Zinn disait de notre complexe sans fin et peut-être permanent au sujet des élections : “Il est vrai que les Américains ont voté chaque quelques années pour leurs congrès et leurs présidents, mais il est également très vrai que les changement sociaux les plus importants de l’histoire des Etats-Unis, de l’indépendance de l’Angleterre à l’évacuation des Etats-Unis du Vietnam en passant par l’émancipation des noirs, l’organisation du travail, l’égalité des sexes, la mise hors-la-loi de la ségrégation raciale, ne sont pas venus des urnes mais de l’action directe de la lutte sociale, par l’organisation des mouvements populaires utilisant une variété de tactiques extralégales et illégales. L’enseignement standard en science politique ne décrit pas cette réalité.”

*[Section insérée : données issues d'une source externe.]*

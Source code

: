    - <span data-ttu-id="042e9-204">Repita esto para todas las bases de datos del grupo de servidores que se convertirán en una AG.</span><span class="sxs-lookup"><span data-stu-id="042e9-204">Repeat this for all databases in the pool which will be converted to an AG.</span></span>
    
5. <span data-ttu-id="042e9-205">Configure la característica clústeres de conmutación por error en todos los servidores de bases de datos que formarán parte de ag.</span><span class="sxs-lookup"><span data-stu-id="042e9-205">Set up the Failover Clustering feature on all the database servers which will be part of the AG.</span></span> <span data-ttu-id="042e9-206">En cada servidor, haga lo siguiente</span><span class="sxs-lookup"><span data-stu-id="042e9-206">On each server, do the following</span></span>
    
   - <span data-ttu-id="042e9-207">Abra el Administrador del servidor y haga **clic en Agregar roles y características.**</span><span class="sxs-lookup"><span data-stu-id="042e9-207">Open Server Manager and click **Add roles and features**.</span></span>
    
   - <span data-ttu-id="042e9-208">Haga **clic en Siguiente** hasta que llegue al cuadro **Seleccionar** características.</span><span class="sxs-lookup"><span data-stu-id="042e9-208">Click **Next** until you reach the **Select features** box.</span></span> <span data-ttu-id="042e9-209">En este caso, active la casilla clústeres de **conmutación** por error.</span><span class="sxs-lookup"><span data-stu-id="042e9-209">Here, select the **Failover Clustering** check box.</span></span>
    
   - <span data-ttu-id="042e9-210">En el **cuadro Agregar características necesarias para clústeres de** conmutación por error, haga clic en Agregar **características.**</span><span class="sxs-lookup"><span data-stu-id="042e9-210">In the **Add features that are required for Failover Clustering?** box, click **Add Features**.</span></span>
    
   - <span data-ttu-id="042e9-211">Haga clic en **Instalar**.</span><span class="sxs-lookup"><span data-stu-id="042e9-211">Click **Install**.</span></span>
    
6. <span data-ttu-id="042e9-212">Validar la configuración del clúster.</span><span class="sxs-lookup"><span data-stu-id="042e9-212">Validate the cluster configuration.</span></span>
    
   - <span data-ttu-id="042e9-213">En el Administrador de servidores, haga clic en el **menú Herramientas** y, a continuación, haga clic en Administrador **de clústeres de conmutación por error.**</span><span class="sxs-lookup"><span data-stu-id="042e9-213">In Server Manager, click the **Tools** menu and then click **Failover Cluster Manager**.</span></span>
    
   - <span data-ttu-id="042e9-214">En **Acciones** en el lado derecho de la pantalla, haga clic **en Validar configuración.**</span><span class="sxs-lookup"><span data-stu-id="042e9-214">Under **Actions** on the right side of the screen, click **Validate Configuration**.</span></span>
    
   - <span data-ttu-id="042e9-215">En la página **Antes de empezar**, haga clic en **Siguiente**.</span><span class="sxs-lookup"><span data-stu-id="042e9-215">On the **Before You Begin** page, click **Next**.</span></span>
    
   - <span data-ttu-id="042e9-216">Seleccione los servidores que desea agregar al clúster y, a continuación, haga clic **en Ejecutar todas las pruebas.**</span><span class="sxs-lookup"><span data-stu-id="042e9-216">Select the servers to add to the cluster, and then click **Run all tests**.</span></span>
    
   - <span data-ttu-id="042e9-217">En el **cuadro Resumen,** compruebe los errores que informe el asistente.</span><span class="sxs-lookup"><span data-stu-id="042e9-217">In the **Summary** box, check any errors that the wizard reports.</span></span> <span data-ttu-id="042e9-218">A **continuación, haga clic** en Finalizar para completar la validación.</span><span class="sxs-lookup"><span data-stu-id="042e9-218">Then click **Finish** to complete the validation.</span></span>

Plus tard, des années plus tard, Zinn dira : “Et bien si nous n’avons pas de presse pour nous informer, pas de parti d’opposition pour nous aider, nous sommes seuls, ce qui est en fait une bonne chose. C’est très bien de savoir que nous sommes seuls. C’est une bonne chose que de savoir que vous ne pouvez pas dépendre de gens dont on ne peut pas dépendre. Mais si vous êtes seul, cela veut dire que vous devez apprendre de l’histoire, parce que sans l’histoire, vous êtes perdu. Sans l’histoire, n’importe qui au sein de l’autorité peut se tenir devant un micro et dire : ‘Nous devons envahir ce pays pour telle et telle raison, pour la liberté, pour la démocratie, la menace.’ N’importe qui peut se mettre devant un micro et vous dire ce qu’il veut et si vous n’avez pas l’histoire, vous n’avez aucun moyen de vérifier cela.”

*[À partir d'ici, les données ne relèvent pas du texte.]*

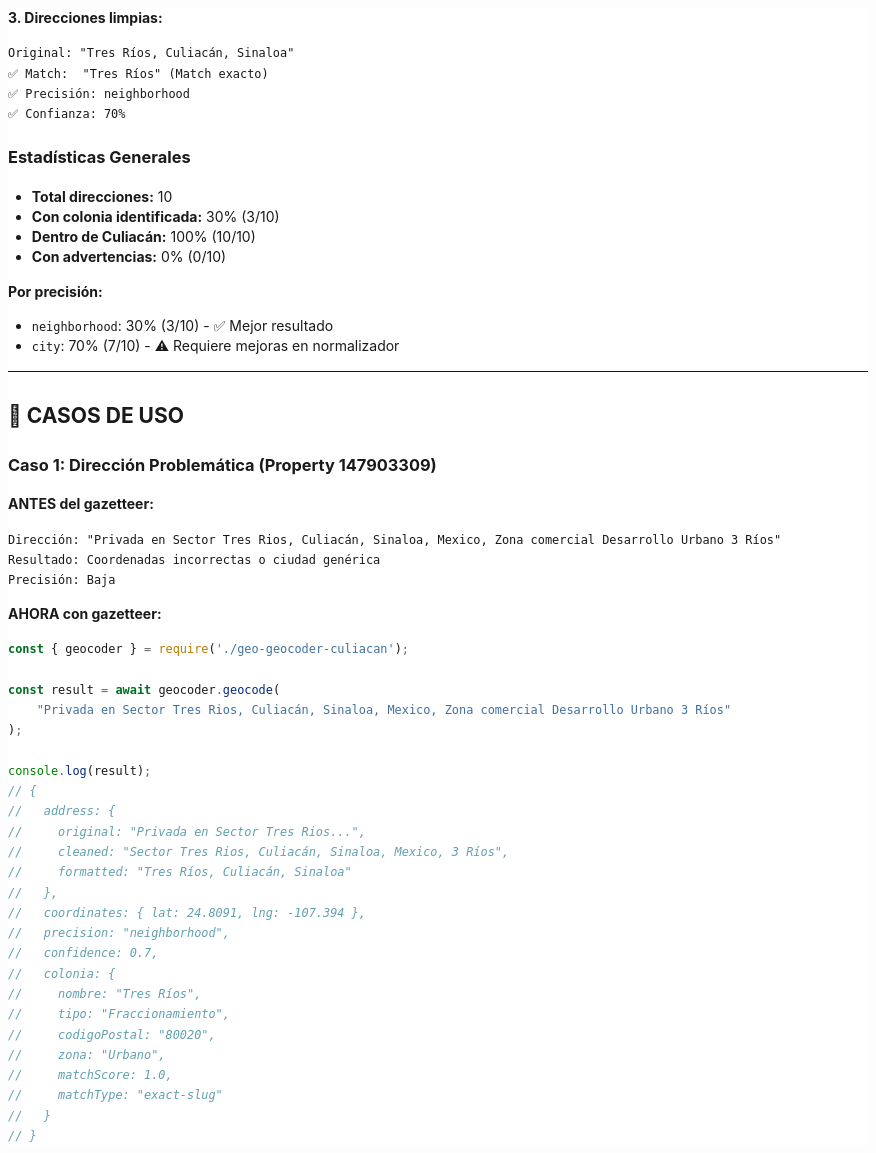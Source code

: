 **3. Direcciones limpias:**
```
Original: "Tres Ríos, Culiacán, Sinaloa"
✅ Match:  "Tres Ríos" (Match exacto)
✅ Precisión: neighborhood
✅ Confianza: 70%
```

### Estadísticas Generales

- **Total direcciones:** 10
- **Con colonia identificada:** 30% (3/10)
- **Dentro de Culiacán:** 100% (10/10)
- **Con advertencias:** 0% (0/10)

**Por precisión:**
- `neighborhood`: 30% (3/10) - ✅ Mejor resultado
- `city`: 70% (7/10) - ⚠️ Requiere mejoras en normalizador

---

## 🎯 CASOS DE USO

### Caso 1: Dirección Problemática (Property 147903309)

**ANTES del gazetteer:**
```
Dirección: "Privada en Sector Tres Rios, Culiacán, Sinaloa, Mexico, Zona comercial Desarrollo Urbano 3 Ríos"
Resultado: Coordenadas incorrectas o ciudad genérica
Precisión: Baja
```

**AHORA con gazetteer:**
```javascript
const { geocoder } = require('./geo-geocoder-culiacan');

const result = await geocoder.geocode(
    "Privada en Sector Tres Rios, Culiacán, Sinaloa, Mexico, Zona comercial Desarrollo Urbano 3 Ríos"
);

console.log(result);
// {
//   address: {
//     original: "Privada en Sector Tres Rios...",
//     cleaned: "Sector Tres Rios, Culiacán, Sinaloa, Mexico, 3 Ríos",
//     formatted: "Tres Ríos, Culiacán, Sinaloa"
//   },
//   coordinates: { lat: 24.8091, lng: -107.394 },
//   precision: "neighborhood",
//   confidence: 0.7,
//   colonia: {
//     nombre: "Tres Ríos",
//     tipo: "Fraccionamiento",
//     codigoPostal: "80020",
//     zona: "Urbano",
//     matchScore: 1.0,
//     matchType: "exact-slug"
//   }
// }
```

Mais si vous avez l’histoire dit Zinn, alors vous gagnez cet avantage additionnel de reconnaître que “ces concentrations de pouvoir, à un certain moment, se brisent. De manière soudaine et surprenante et vous vous rendez compte qu’en fait elles étaient très fragiles. Vous vous rendez compte aussi que des gouvernements qui ont dits : “nous ne ferons jamais cela”, finissent par le faire. “Nous ne biaiserons et ne nous enfuirons pas” avaient-ils dit au Vietnam. Ils ont biaisé et se sont enfuis. Dans le sud, George Wallace, le gouverneur raciste d’Alabama avait dit : “ségrégation aujourd’hui, ségrégation demain, ségrégation pour toujours”. Foule d’applaudissements. Deux ans plus tard, les noirs avaient entre temps obtenus le droit de vote en Alabama et Wallace se baladait afin de gagner des voix noires pour son élection. Le Sud a dit JAMAIS et les choses ont changé.”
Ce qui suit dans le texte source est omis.